Uh oh…that’s starting to sound a little to bleeding heart to be good. What a good time to mention Jim Webb’s prison reform bill:
We have 5% of the world’s population; we have 25% of the world’s known prison population. We have an incarceration rate in the United States, the world’s greatest democracy, that is five times as high as the average incarceration rate of the rest of the world. There are only two possibilities here: either we have the most evil people on earth living in the United States; or we are doing something dramatically wrong in terms of how we approach the issue of criminal justice.
Back to the U.N. report.
The author(s) take a very strong position against any sort of drug legalization, arguing that it “would be a cynical resignation of the state’s responsibility to protect the health of its citizens and tantamount to accepting that a portion of every generation will be lost to addiction.”

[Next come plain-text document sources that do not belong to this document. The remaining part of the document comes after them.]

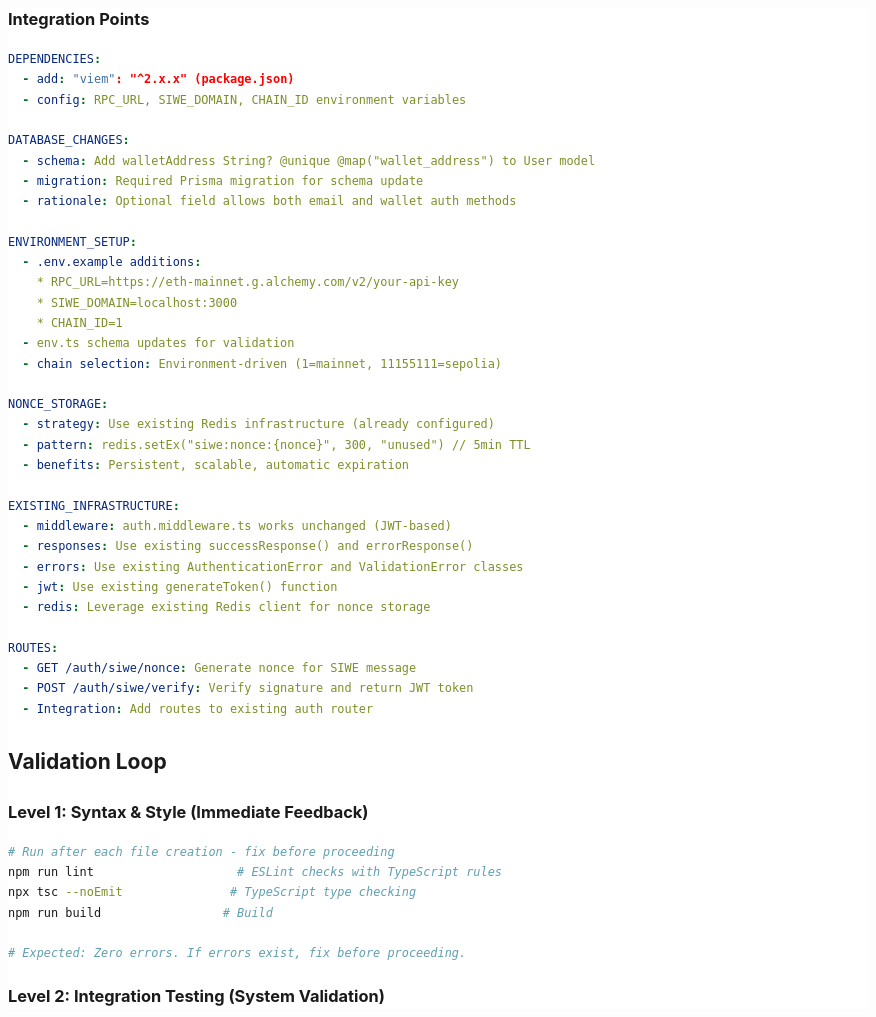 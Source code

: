 ### Integration Points

```yaml
DEPENDENCIES:
  - add: "viem": "^2.x.x" (package.json)
  - config: RPC_URL, SIWE_DOMAIN, CHAIN_ID environment variables

DATABASE_CHANGES:
  - schema: Add walletAddress String? @unique @map("wallet_address") to User model
  - migration: Required Prisma migration for schema update
  - rationale: Optional field allows both email and wallet auth methods

ENVIRONMENT_SETUP:
  - .env.example additions:
    * RPC_URL=https://eth-mainnet.g.alchemy.com/v2/your-api-key
    * SIWE_DOMAIN=localhost:3000
    * CHAIN_ID=1
  - env.ts schema updates for validation
  - chain selection: Environment-driven (1=mainnet, 11155111=sepolia)

NONCE_STORAGE:
  - strategy: Use existing Redis infrastructure (already configured)
  - pattern: redis.setEx("siwe:nonce:{nonce}", 300, "unused") // 5min TTL
  - benefits: Persistent, scalable, automatic expiration

EXISTING_INFRASTRUCTURE:
  - middleware: auth.middleware.ts works unchanged (JWT-based)
  - responses: Use existing successResponse() and errorResponse()
  - errors: Use existing AuthenticationError and ValidationError classes
  - jwt: Use existing generateToken() function
  - redis: Leverage existing Redis client for nonce storage

ROUTES:
  - GET /auth/siwe/nonce: Generate nonce for SIWE message
  - POST /auth/siwe/verify: Verify signature and return JWT token
  - Integration: Add routes to existing auth router
```

## Validation Loop

### Level 1: Syntax & Style (Immediate Feedback)

```bash
# Run after each file creation - fix before proceeding
npm run lint                    # ESLint checks with TypeScript rules
npx tsc --noEmit               # TypeScript type checking
npm run build                 # Build

# Expected: Zero errors. If errors exist, fix before proceeding.
```

### Level 2: Integration Testing (System Validation)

Unfortunately, the authors don’t explain how they came to draw their line in the sand where they did, allowing tobacco and alcohol to be acceptable. In fact, their paper, perhaps unintentionally, makes a decent case for the legalization for marijuana and continued illegal status for other drugs. In fact, I’d recommend reading it from both perspectives.
While other drugs require specific production processes which can create distribution chokepoints vulnerable to interdiction, “cannabis requires very little attention and grows virtually anywhere…[so] farmers can be difficult to deter since they invest so little in its cultivation.” In fact, cannabis cultivation is so difficult to deter that its ease of production makes it unattractive to ‘high level criminals’ outside of Canada, Mexico, Morocco, Paragua, and Afghanistan.
The authors do tip a really big hat to the idea of a comprehensive approach to the narcotics problem:
Arrests and seizures are necessary, but insufficient. The principle behind them is to incapacitate offenders and to deter potential ones. But this is fruitless when social conditions continue to generate whole new classes of people with strong incentives to offend. Those willing to risk death by ingesting a kilogram of condom-wrapped cocaine pellets (for a few thousands dollars), are not put off by the risk of jail.
As they later note, however, that sort of thinking just isn’t popular in most places where everyone wants to be seen as the heir to the ‘Dirty Harry’ empire and be seen as ‘tough on crime’.
I can’t tell if the authors are tilting at windmills here or see some reason for optimism. Their recommendations are interesting and one about applying the lessons of tabacco reduction are a big reason why, respite what they write, I suspect there may have been some closet legalization fans among them. After all, if you’re going to recommend a successful program for reducing the supply and demand of an addicting drug, why highlight the one which is univesally legal and so subject to the full weight of governmental and social controls if you’re a prohibitionist.